### EXERCISE DIRECTIONS
Nothing but the pictures should be dropped when the records are transcribed word for word.
┌──
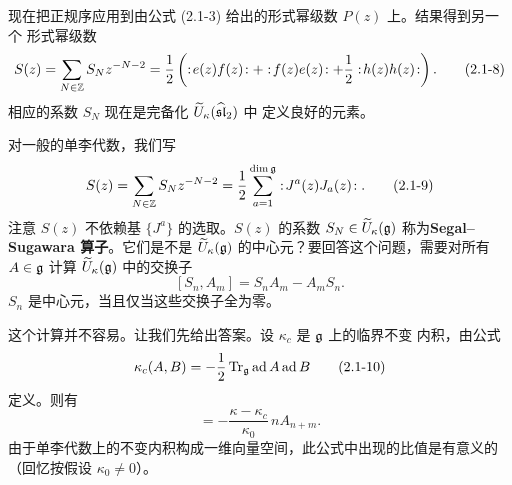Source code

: 现在把正规序应用到由公式 (2.1-3) 给出的形式幂级数 $P(z)$ 上。结果得到另一个
形式幂级数
\begin{equation}
    S(z)=\sum_{N\in\mathbb{Z}}S_Nz^{-N-2}
    =\frac12\left(:\!e(z)f(z)\!:+:\!f(z)e(z)\!:
    +\frac12:\!h(z)h(z)\!:\right).
    \tag{2.1-8}
\end{equation}
相应的系数 $S_N$ 现在是完备化 $\widetilde U_\kappa(\widehat{\mathfrak{sl}}_2)$ 中
定义良好的元素。

对一般的单李代数，我们写
\begin{equation}
    S(z)=\sum_{N\in\mathbb{Z}}S_Nz^{-N-2}
    =\frac12\sum_{a=1}^{\dim\mathfrak{g}}:\!J^a(z)J_a(z)\!:.
    \tag{2.1-9}
\end{equation}
注意 $S(z)$ 不依赖基 $\{J^a\}$ 的选取。$S(z)$ 的系数
$S_N\in\widetilde U_\kappa(\mathfrak{g})$ 称为\textbf{Segal--Sugawara 算子}。它们是不是
$\widetilde U_\kappa(\mathfrak{g})$ 的中心元？要回答这个问题，需要对所有 $A\in\mathfrak{g}$
计算 $\widetilde U_\kappa(\mathfrak{g})$ 中的交换子
\[
    [S_n,A_m]=S_nA_m-A_mS_n.
\]
$S_n$ 是中心元，当且仅当这些交换子全为零。

这个计算并不容易。让我们先给出答案。设 $\kappa_c$ 是 $\mathfrak{g}$ 上的临界不变
内积，由公式
\begin{equation}
    \kappa_c(A,B)=-\frac12\operatorname{Tr}_{\mathfrak{g}}\operatorname{ad}A\operatorname{ad}B
    \tag{2.1-10}
\end{equation}
定义。则有
\begin{equation}
    [S_n,A_m]=-\frac{\kappa-\kappa_c}{\kappa_0}\,nA_{n+m}.
    \tag{2.1-11}
\end{equation}
由于单李代数上的不变内积构成一维向量空间，此公式中出现的比值是有意义的
（回忆按假设 $\kappa_0\ne0$）。


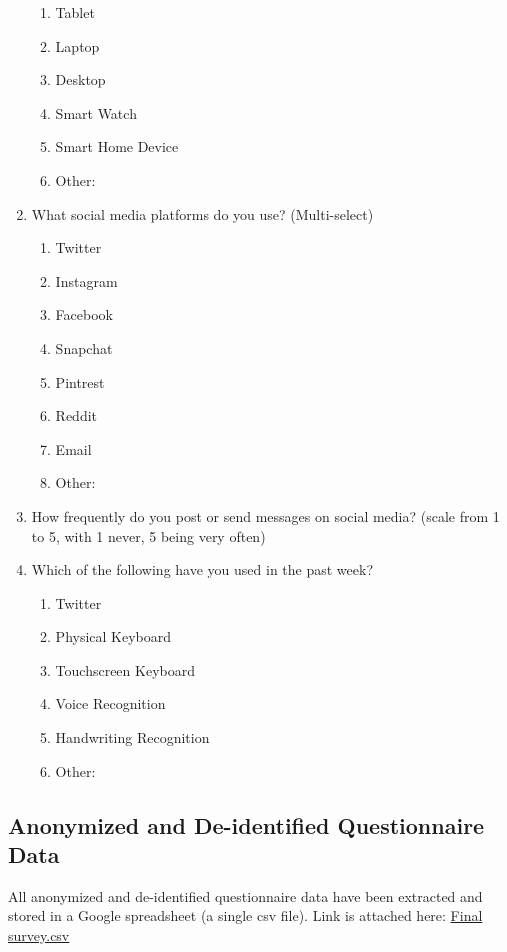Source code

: \documentclass[acmsmall,screen,authorversion,nonacm]{acmart}
\begin{document}
\begin{enumerate}
\begin{enumerate}
            \item Tablet
            \item Laptop
            \item  Desktop
            \item  Smart Watch
            \item Smart Home Device
            \item Other:
        \end{enumerate}
        \item What social media platforms do you use? (Multi-select)
            \begin{enumerate}
                \item Twitter
                \item Instagram
                \item Facebook
                \item Snapchat
                \item Pintrest
                \item Reddit
                \item Email
                \item Other:
            \end{enumerate}
        \item How frequently do you post or send messages on social media? (scale from 1 to 5, with 1 never, 5 being very often)
        \item Which of the following have you used in the past week?
            \begin{enumerate}
                \item Twitter
                \item Physical Keyboard
                \item Touchscreen Keyboard
                \item Voice Recognition
                \item Handwriting Recognition
                \item Other:
            \end{enumerate}
\end{enumerate}


\subsection{Anonymized and De-identified Questionnaire Data}

All anonymized and de-identified questionnaire data have been extracted and stored in a Google spreadsheet (a single csv file). Link is attached here: 
\href{https://drive.google.com/file/d/19dxyiftT2TnLvRKGEes4eAlB25LkpzTD/view?usp=sharing}{Final survey.csv}
\end{document}
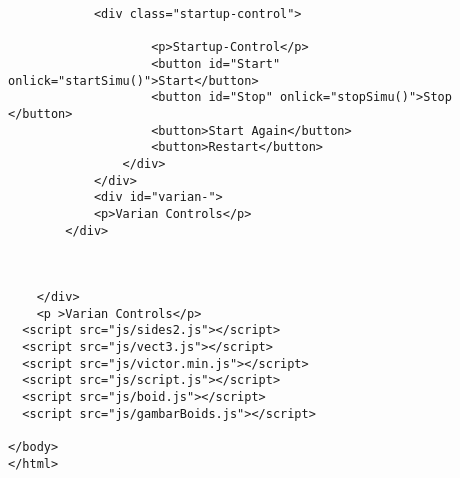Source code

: \begin{lstlisting}
			<div class="startup-control">
				
					<p>Startup-Control</p>
					<button id="Start" onlick="startSimu()">Start</button>
					<button id="Stop" onlick="stopSimu()">Stop </button>
					<button>Start Again</button>
					<button>Restart</button>
				</div>
			</div>
			<div id="varian-">
			<p>Varian Controls</p>
		</div>



	</div>
	<p >Varian Controls</p>
  <script src="js/sides2.js"></script>
  <script src="js/vect3.js"></script>
  <script src="js/victor.min.js"></script>
  <script src="js/script.js"></script>
  <script src="js/boid.js"></script>
  <script src="js/gambarBoids.js"></script>
  
</body>
</html>

\end{lstlisting}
└──
### REPLY TO THE TASK
Source code

: 现在把正规序应用到由公式 (2.1-3) 给出的形式幂级数 $P(z)$ 上。结果得到另一个
形式幂级数
\begin{equation}
    S(z)=\sum_{N\in\mathbb{Z}}S_Nz^{-N-2}
    =\frac12\left(:\!e(z)f(z)\!:+:\!f(z)e(z)\!:
    +\frac12:\!h(z)h(z)\!:\right).
    \tag{2.1-8}
\end{equation}
相应的系数 $S_N$ 现在是完备化 $\widetilde U_\kappa(\widehat{\mathfrak{sl}}_2)$ 中
定义良好的元素。

对一般的单李代数，我们写
\begin{equation}
    S(z)=\sum_{N\in\mathbb{Z}}S_Nz^{-N-2}
    =\frac12\sum_{a=1}^{\dim\mathfrak{g}}:\!J^a(z)J_a(z)\!:.
    \tag{2.1-9}
\end{equation}
注意 $S(z)$ 不依赖基 $\{J^a\}$ 的选取。$S(z)$ 的系数
$S_N\in\widetilde U_\kappa(\mathfrak{g})$ 称为\textbf{Segal--Sugawara 算子}。它们是不是
$\widetilde U_\kappa(\mathfrak{g})$ 的中心元？要回答这个问题，需要对所有 $A\in\mathfrak{g}$
计算 $\widetilde U_\kappa(\mathfrak{g})$ 中的交换子
\[
    [S_n,A_m]=S_nA_m-A_mS_n.
\]
$S_n$ 是中心元，当且仅当这些交换子全为零。

这个计算并不容易。让我们先给出答案。设 $\kappa_c$ 是 $\mathfrak{g}$ 上的临界不变
内积，由公式
\begin{equation}
    \kappa_c(A,B)=-\frac12\operatorname{Tr}_{\mathfrak{g}}\operatorname{ad}A\operatorname{ad}B
    \tag{2.1-10}
\end{equation}
定义。则有
\begin{equation}
    [S_n,A_m]=-\frac{\kappa-\kappa_c}{\kappa_0}\,nA_{n+m}.
    \tag{2.1-11}
\end{equation}
由于单李代数上的不变内积构成一维向量空间，此公式中出现的比值是有意义的
（回忆按假设 $\kappa_0\ne0$）。


Source code

: \documentclass[acmsmall,screen,authorversion,nonacm]{acmart}
\begin{document}
\begin{enumerate}
\begin{enumerate}
            \item Tablet
            \item Laptop
            \item  Desktop
            \item  Smart Watch
            \item Smart Home Device
            \item Other:
        \end{enumerate}
        \item What social media platforms do you use? (Multi-select)
            \begin{enumerate}
                \item Twitter
                \item Instagram
                \item Facebook
                \item Snapchat
                \item Pintrest
                \item Reddit
                \item Email
                \item Other:
            \end{enumerate}
        \item How frequently do you post or send messages on social media? (scale from 1 to 5, with 1 never, 5 being very often)
        \item Which of the following have you used in the past week?
            \begin{enumerate}
                \item Twitter
                \item Physical Keyboard
                \item Touchscreen Keyboard
                \item Voice Recognition
                \item Handwriting Recognition
                \item Other:
            \end{enumerate}
\end{enumerate}


\subsection{Anonymized and De-identified Questionnaire Data}

All anonymized and de-identified questionnaire data have been extracted and stored in a Google spreadsheet (a single csv file). Link is attached here: 
\href{https://drive.google.com/file/d/19dxyiftT2TnLvRKGEes4eAlB25LkpzTD/view?usp=sharing}{Final survey.csv}
\end{document}
Source code

: \begin{lstlisting}
			<div class="startup-control">
				
					<p>Startup-Control</p>
					<button id="Start" onlick="startSimu()">Start</button>
					<button id="Stop" onlick="stopSimu()">Stop </button>
					<button>Start Again</button>
					<button>Restart</button>
				</div>
			</div>
			<div id="varian-">
			<p>Varian Controls</p>
		</div>



	</div>
	<p >Varian Controls</p>
  <script src="js/sides2.js"></script>
  <script src="js/vect3.js"></script>
  <script src="js/victor.min.js"></script>
  <script src="js/script.js"></script>
  <script src="js/boid.js"></script>
  <script src="js/gambarBoids.js"></script>
  
</body>
</html>

\end{lstlisting}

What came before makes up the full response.